== WHAT TO DO ==
From the entries that follow, reproduce exactly and only the lines from the line with "execute them step-by-step." to the line with "##Current Model", endpoints included.

== Saved entries ==
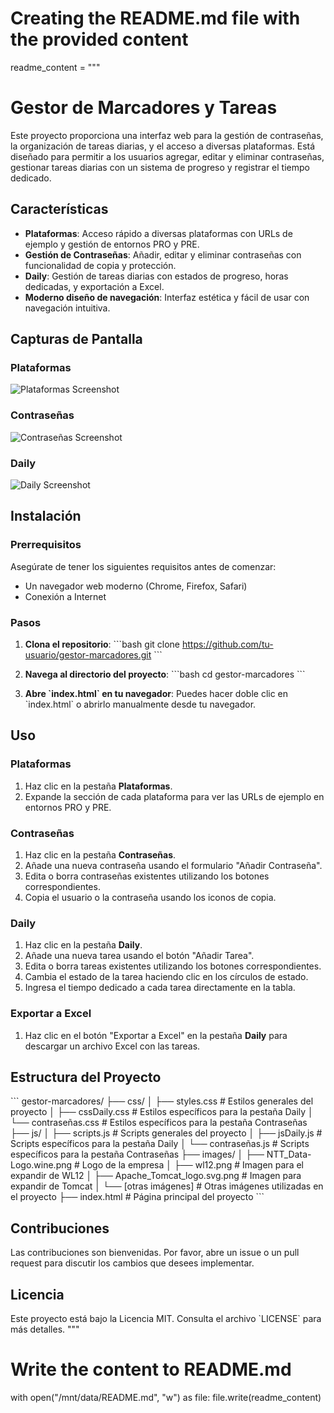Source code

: # Creating the README.md file with the provided content

readme_content = """
# Gestor de Marcadores y Tareas

Este proyecto proporciona una interfaz web para la gestión de contraseñas, la organización de tareas diarias, y el acceso a diversas plataformas. Está diseñado para permitir a los usuarios agregar, editar y eliminar contraseñas, gestionar tareas diarias con un sistema de progreso y registrar el tiempo dedicado.

## Características

- **Plataformas**: Acceso rápido a diversas plataformas con URLs de ejemplo y gestión de entornos PRO y PRE.
- **Gestión de Contraseñas**: Añadir, editar y eliminar contraseñas con funcionalidad de copia y protección.
- **Daily**: Gestión de tareas diarias con estados de progreso, horas dedicadas, y exportación a Excel.
- **Moderno diseño de navegación**: Interfaz estética y fácil de usar con navegación intuitiva.

## Capturas de Pantalla

### Plataformas
![Plataformas Screenshot](images/plataformas-screenshot.png)

### Contraseñas
![Contraseñas Screenshot](images/contraseñas-screenshot.png)

### Daily
![Daily Screenshot](images/daily-screenshot.png)

## Instalación

### Prerrequisitos

Asegúrate de tener los siguientes requisitos antes de comenzar:
- Un navegador web moderno (Chrome, Firefox, Safari)
- Conexión a Internet

### Pasos

1. **Clona el repositorio**:
    \`\`\`bash
    git clone https://github.com/tu-usuario/gestor-marcadores.git
    \`\`\`

2. **Navega al directorio del proyecto**:
    \`\`\`bash
    cd gestor-marcadores
    \`\`\`

3. **Abre \`index.html\` en tu navegador**:
    Puedes hacer doble clic en \`index.html\` o abrirlo manualmente desde tu navegador.

## Uso

### Plataformas

1. Haz clic en la pestaña **Plataformas**.
2. Expande la sección de cada plataforma para ver las URLs de ejemplo en entornos PRO y PRE.

### Contraseñas

1. Haz clic en la pestaña **Contraseñas**.
2. Añade una nueva contraseña usando el formulario "Añadir Contraseña".
3. Edita o borra contraseñas existentes utilizando los botones correspondientes.
4. Copia el usuario o la contraseña usando los iconos de copia.

### Daily

1. Haz clic en la pestaña **Daily**.
2. Añade una nueva tarea usando el botón "Añadir Tarea".
3. Edita o borra tareas existentes utilizando los botones correspondientes.
4. Cambia el estado de la tarea haciendo clic en los círculos de estado.
5. Ingresa el tiempo dedicado a cada tarea directamente en la tabla.

### Exportar a Excel

1. Haz clic en el botón "Exportar a Excel" en la pestaña **Daily** para descargar un archivo Excel con las tareas.

## Estructura del Proyecto

\`\`\`
gestor-marcadores/
├── css/
│   ├── styles.css          # Estilos generales del proyecto
│   ├── cssDaily.css        # Estilos específicos para la pestaña Daily
│   └── contraseñas.css     # Estilos específicos para la pestaña Contraseñas
├── js/
│   ├── scripts.js          # Scripts generales del proyecto
│   ├── jsDaily.js          # Scripts específicos para la pestaña Daily
│   └── contraseñas.js      # Scripts específicos para la pestaña Contraseñas
├── images/
│   ├── NTT_Data-Logo.wine.png   # Logo de la empresa
│   ├── wl12.png                  # Imagen para el expandir de WL12
│   ├── Apache_Tomcat_logo.svg.png  # Imagen para expandir de Tomcat
│   └── [otras imágenes]          # Otras imágenes utilizadas en el proyecto
├── index.html                 # Página principal del proyecto
\`\`\`

## Contribuciones

Las contribuciones son bienvenidas. Por favor, abre un issue o un pull request para discutir los cambios que desees implementar.

## Licencia

Este proyecto está bajo la Licencia MIT. Consulta el archivo \`LICENSE\` para más detalles.
"""

# Write the content to README.md
with open("/mnt/data/README.md", "w") as file:
    file.write(readme_content)
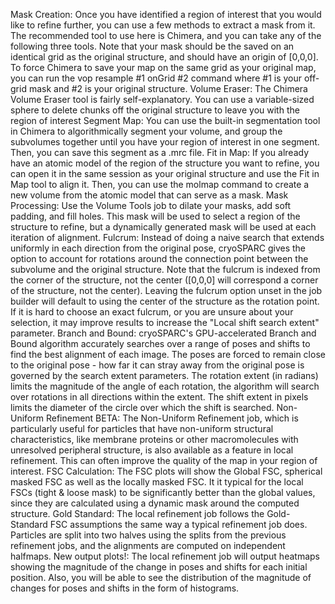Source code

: Mask Creation: Once you have identified a region of interest that you would like to refine further, you can use a few methods to extract a mask from it. The recommended tool to use here is Chimera, and you can take any of the following three tools. Note that your mask should be the saved on an identical grid as the original structure, and should have an origin of [0,0,0]. To force Chimera to save your map on the same grid as your original map, you can run the vop resample #1 onGrid #2 command where #1 is your off-grid mask and #2 is your original structure.
Volume Eraser: The Chimera Volume Eraser tool is fairly self-explanatory. You can use a variable-sized sphere to delete chunks off the original structure to leave you with the region of interest
Segment Map: You can use the built-in segmentation tool in Chimera to algorithmically segment your volume, and group the subvolumes together until you have your region of interest in one segment. Then, you can save this segment as a .mrc file.
Fit in Map: If you already have an atomic model of the region of the structure you want to refine, you can open it in the same session as your original structure and use the Fit in Map tool to align it. Then, you can use the molmap command to create a new volume from the atomic model that can serve as a mask.
Mask Processing: Use the Volume Tools job to dilate your masks, add soft padding, and fill holes. This mask will be used to select a region of the structure to refine, but a dynamically generated mask will be used at each iteration of alignment.
Fulcrum: Instead of doing a naive search that extends uniformly in each direction from the original pose, cryoSPARC gives the option to account for rotations around the connection point between the subvolume and the original structure. Note that the fulcrum is indexed from the corner of the structure, not the center ([0,0,0] will correspond a corner of the structure, not the center). Leaving the fulcrum option unset in the job builder will default to using the center of the structure as the rotation point. If it is hard to choose an exact fulcrum, or you are unsure about your selection, it may improve results to increase the "Local shift search extent" parameter.
Branch and Bound: cryoSPARC's GPU-accelerated Branch and Bound algorithm accurately searches over a range of poses and shifts to find the best alignment of each image. The poses are forced to remain close to the original pose - how far it can stray away from the original pose is governed by the search extent parameters. The rotation extent (in radians) limits the magnitude of the angle of each rotation, the algorithm will search over rotations in all directions within the extent. The shift extent in pixels limits the diameter of the circle over which the shift is searched.
Non-Uniform Refinement BETA: The Non-Uniform Refinement job, which is particularly useful for particles that have non-uniform structural characteristics, like membrane proteins or other macromolecules with unresolved peripheral structure, is also available as a feature in local refinement. This can often improve the quality of the map in your region of interest.
FSC Calculation: The FSC plots will show the Global FSC, spherical masked FSC as well as the locally masked FSC. It it typical for the local FSCs (tight & loose mask) to be significantly better than the global values, since they are calculated using a dynamic mask around the computed structure.
Gold Standard: The local refinement job follows the Gold-Standard FSC assumptions the same way a typical refinement job does. Particles are split into two halves using the splits from the previous refinement jobs, and the alignments are computed on independent halfmaps.
New output plots!: The local refinement job will output heatmaps showing the magnitude of the change in poses and shifts for each initial position. Also, you will be able to see the distribution of the magnitude of changes for poses and shifts in the form of histograms.
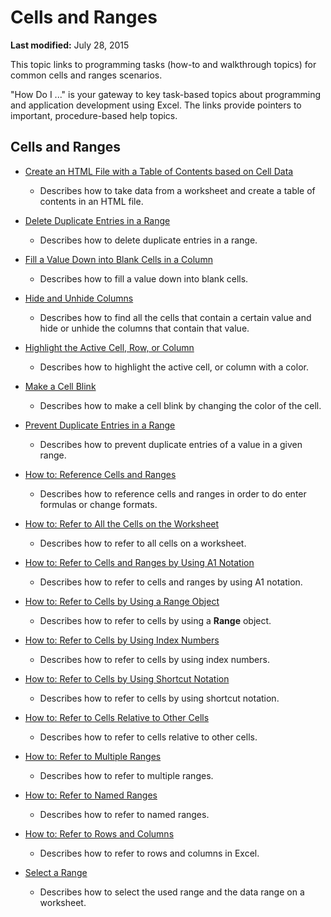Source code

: 
# Cells and Ranges

 **Last modified:** July 28, 2015

This topic links to programming tasks (how-to and walkthrough topics) for common cells and ranges scenarios. 

"How Do I ..." is your gateway to key task-based topics about programming and application development using Excel. The links provide pointers to important, procedure-based help topics. 


## Cells and Ranges


-  [Create an HTML File with a Table of Contents based on Cell Data](06cc875a-22dc-4d83-86e3-99fa142f2426.md)
    
      - Describes how to take data from a worksheet and create a table of contents in an HTML file.
    
-  [Delete Duplicate Entries in a Range](22ca07fd-1f69-409a-85e1-247740d87e8e.md)
    
      - Describes how to delete duplicate entries in a range.
    
-  [Fill a Value Down into Blank Cells in a Column](3d92a4c3-b2fa-4f7c-be97-2ffbf2f2bb06.md)
    
      - Describes how to fill a value down into blank cells.
    
-  [Hide and Unhide Columns](fbfd24bb-9862-4895-9ac4-3e4f92197ede.md)
    
      - Describes how to find all the cells that contain a certain value and hide or unhide the columns that contain that value.
    
-  [Highlight the Active Cell, Row, or Column](51a30ffb-77f2-4bd7-8eb6-b6781dc55d43.md)
    
      - Describes how to highlight the active cell, or column with a color.
    
-  [Make a Cell Blink](0494fc11-b3d5-4462-aa57-31756cd5a2e7.md)
    
      - Describes how to make a cell blink by changing the color of the cell.
    
-  [Prevent Duplicate Entries in a Range](5d5701a1-a2d2-438b-b420-f5436529bc0e.md)
    
      - Describes how to prevent duplicate entries of a value in a given range.
    
-  [How to: Reference Cells and Ranges](a16caa8d-21c9-ff33-347b-ce671248a92d.md)
    
      - Describes how to reference cells and ranges in order to do enter formulas or change formats.
    
-  [How to: Refer to All the Cells on the Worksheet](fbed1840-e9eb-a7a0-f780-f98939e9bac6.md)
    
      - Describes how to refer to all cells on a worksheet.
    
-  [How to: Refer to Cells and Ranges by Using A1 Notation](c98741c5-465e-137f-872d-185a20068d4a.md)
    
      - Describes how to refer to cells and ranges by using A1 notation.
    
-  [How to: Refer to Cells by Using a Range Object](89c2d61d-823a-9376-d827-2ec5ae200d80.md)
    
      - Describes how to refer to cells by using a  **Range** object.
    
-  [How to: Refer to Cells by Using Index Numbers](5671563b-9a20-3124-58d9-cfa02fac5312.md)
    
      - Describes how to refer to cells by using index numbers.
    
-  [How to: Refer to Cells by Using Shortcut Notation](32426c8d-a2f6-dae5-7507-ff19582fa170.md)
    
      - Describes how to refer to cells by using shortcut notation.
    
-  [How to: Refer to Cells Relative to Other Cells](fbdcddea-917c-1813-57a5-21df1c8102de.md)
    
      - Describes how to refer to cells relative to other cells.
    
-  [How to: Refer to Multiple Ranges](11ac8eec-c754-d4e9-373c-84f04355d198.md)
    
      - Describes how to refer to multiple ranges.
    
-  [How to: Refer to Named Ranges](74119715-2208-b932-f47c-7fad334c3fc6.md)
    
      - Describes how to refer to named ranges.
    
-  [How to: Refer to Rows and Columns](a03acade-9e40-6a26-6a48-2d7a76d0f722.md)
    
      - Describes how to refer to rows and columns in Excel.
    
-  [Select a Range](4ec2e533-74b3-448d-90aa-1e2a624490b8.md)
    
      - Describes how to select the used range and the data range on a worksheet.
    
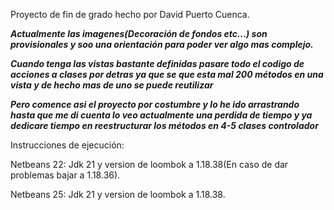 Proyecto de fin de grado hecho por David Puerto Cuenca.

***Actualmente las imagenes(Decoración de fondos etc...) son provisionales y soo una orientación para poder ver algo mas complejo.***

***Cuando tenga las vistas bastante definidas pasare todo el codigo de acciones a clases por detras ya que se que esta mal 200 métodos en una vista y de hecho mas de uno se puede reutilizar***

***Pero comence asi el proyecto por costumbre y lo he ido arrastrando hasta que me di cuenta lo veo actualmente una perdida de tiempo y ya dedicare tiempo en reestructurar los métodos en 4-5 clases controlador***

Instrucciones de ejecución:

Netbeans 22: Jdk 21 y version de loombok a 1.18.38(En caso de dar problemas bajar a 1.18.36).

Netbeans 25: Jdk 21 y version de loombok a 1.18.38.
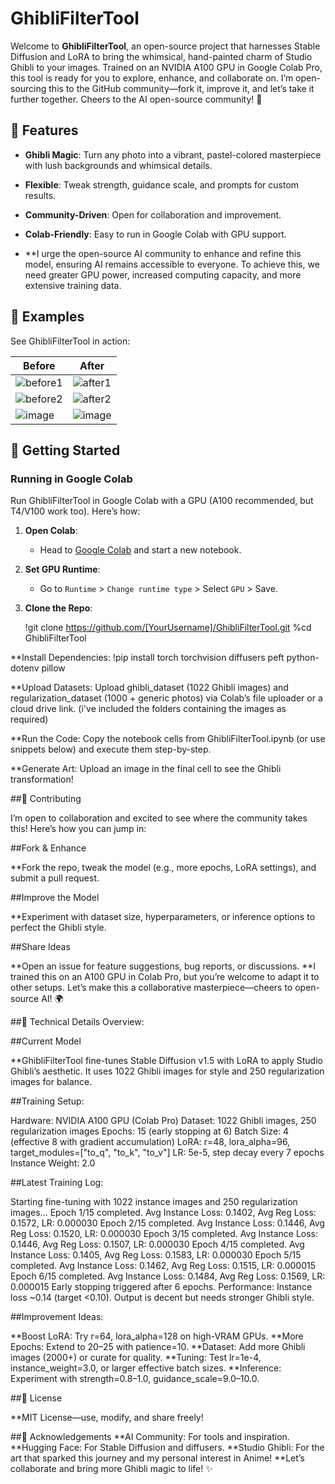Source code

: # GhibliFilterTool

Welcome to **GhibliFilterTool**, an open-source project that harnesses Stable Diffusion and LoRA to bring the whimsical, hand-painted charm of Studio Ghibli to your images. Trained on an NVIDIA A100 GPU in Google Colab Pro, this tool is ready for you to explore, enhance, and collaborate on. I’m open-sourcing this to the GitHub community—fork it, improve it, and let’s take it further together. Cheers to the AI open-source community! 🎉

## 🌟 Features

- **Ghibli Magic**: Turn any photo into a vibrant, pastel-colored masterpiece with lush backgrounds and whimsical details.
- **Flexible**: Tweak strength, guidance scale, and prompts for custom results.
- **Community-Driven**: Open for collaboration and improvement.
- **Colab-Friendly**: Easy to run in Google Colab with GPU support.

- **I urge the open-source AI community to enhance and refine this model, ensuring AI remains accessible to everyone. To achieve this, we need greater GPU power, increased computing capacity, and more extensive training data.

## 🎨 Examples

See GhibliFilterTool in action:

| Before | After |
|--------|-------|
|![before1](https://github.com/user-attachments/assets/5a14c4d2-7ce0-477d-94f9-be8e55253a48) | ![after1](https://github.com/user-attachments/assets/99a5c7c0-f6c1-4f1d-ba11-ace3a6e55e8c) |
|![before2](https://github.com/user-attachments/assets/90f301d0-96ed-4250-836b-73b371d5697d) | ![after2](https://github.com/user-attachments/assets/1a8e9208-12f3-417d-b71a-8d613b01728c) |
|![image](https://github.com/user-attachments/assets/df568d20-8825-422d-b6e6-f37463f06b12) | ![image](https://github.com/user-attachments/assets/ed095a7c-195a-41e7-a641-138f5e219645)


## 🚀 Getting Started

### Running in Google Colab

Run GhibliFilterTool in Google Colab with a GPU (A100 recommended, but T4/V100 work too). Here’s how:

1. **Open Colab**:
   - Head to [Google Colab](https://colab.research.google.com/) and start a new notebook.

2. **Set GPU Runtime**:
   - Go to `Runtime` > `Change runtime type` > Select `GPU` > Save.

3. **Clone the Repo**:
   
   !git clone https://github.com/[YourUsername]/GhibliFilterTool.git
   %cd GhibliFilterTool
   
**Install Dependencies: !pip install torch torchvision diffusers peft python-dotenv pillow

**Upload Datasets: Upload ghibli_dataset (1022 Ghibli images) and regularization_dataset (1000 + generic photos) via Colab’s file uploader or a cloud drive link. (i've included the folders containing the images as required) 

**Run the Code: Copy the notebook cells from GhibliFilterTool.ipynb (or use snippets below) and execute them step-by-step.

**Generate Art: Upload an image in the final cell to see the Ghibli transformation!

##🤝 Contributing

I’m open to collaboration and excited to see where the community takes this! Here’s how you can jump in:

##Fork & Enhance

**Fork the repo, tweak the model (e.g., more epochs, LoRA settings), and submit a pull request.

##Improve the Model

**Experiment with dataset size, hyperparameters, or inference options to perfect the Ghibli style.

##Share Ideas

**Open an issue for feature suggestions, bug reports, or discussions.
**I trained this on an A100 GPU in Colab Pro, but you’re welcome to adapt it to other setups. Let’s make this a collaborative masterpiece—cheers to open-source AI! 🌍

##📖 Technical Details Overview:

##Current Model

**GhibliFilterTool fine-tunes Stable Diffusion v1.5 with LoRA to apply Studio Ghibli’s aesthetic. It uses 1022 Ghibli images for style and 250 regularization images for balance.

##Training Setup:

Hardware: NVIDIA A100 GPU (Colab Pro)
Dataset: 1022 Ghibli images, 250 regularization images
Epochs: 15 (early stopping at 6)
Batch Size: 4 (effective 8 with gradient accumulation)
LoRA: r=48, lora_alpha=96, target_modules=["to_q", "to_k", "to_v"]
LR: 5e-5, step decay every 7 epochs
Instance Weight: 2.0

##Latest Training Log:

Starting fine-tuning with 1022 instance images and 250 regularization images...
Epoch 1/15 completed. Avg Instance Loss: 0.1402, Avg Reg Loss: 0.1572, LR: 0.000030
Epoch 2/15 completed. Avg Instance Loss: 0.1446, Avg Reg Loss: 0.1520, LR: 0.000030
Epoch 3/15 completed. Avg Instance Loss: 0.1446, Avg Reg Loss: 0.1507, LR: 0.000030
Epoch 4/15 completed. Avg Instance Loss: 0.1405, Avg Reg Loss: 0.1583, LR: 0.000030
Epoch 5/15 completed. Avg Instance Loss: 0.1462, Avg Reg Loss: 0.1515, LR: 0.000015
Epoch 6/15 completed. Avg Instance Loss: 0.1484, Avg Reg Loss: 0.1569, LR: 0.000015
Early stopping triggered after 6 epochs.
Performance: Instance loss ~0.14 (target <0.10). Output is decent but needs stronger Ghibli style.

##Improvement Ideas:

**Boost LoRA: Try r=64, lora_alpha=128 on high-VRAM GPUs.
**More Epochs: Extend to 20–25 with patience=10.
**Dataset: Add more Ghibli images (2000+) or curate for quality.
**Tuning: Test lr=1e-4, instance_weight=3.0, or larger effective batch sizes.
**Inference: Experiment with strength=0.8–1.0, guidance_scale=9.0–10.0.

##📜 License

**MIT License—use, modify, and share freely!

##🙌 Acknowledgements
**AI Community: For tools and inspiration.
**Hugging Face: For Stable Diffusion and diffusers.
**Studio Ghibli: For the art that sparked this journey and my personal interest in Anime!
**Let’s collaborate and bring more Ghibli magic to life! ✨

== TASK OUTPUT ==
**Run the Code: Copy the notebook cells from GhibliFilterTool.ipynb (or use snippets below) and execute them step-by-step.

**Generate Art: Upload an image in the final cell to see the Ghibli transformation!

##🤝 Contributing

I’m open to collaboration and excited to see where the community takes this! Here’s how you can jump in:

##Fork & Enhance

**Fork the repo, tweak the model (e.g., more epochs, LoRA settings), and submit a pull request.

##Improve the Model

**Experiment with dataset size, hyperparameters, or inference options to perfect the Ghibli style.

##Share Ideas

**Open an issue for feature suggestions, bug reports, or discussions.
**I trained this on an A100 GPU in Colab Pro, but you’re welcome to adapt it to other setups. Let’s make this a collaborative masterpiece—cheers to open-source AI! 🌍

##📖 Technical Details Overview:

##Current Model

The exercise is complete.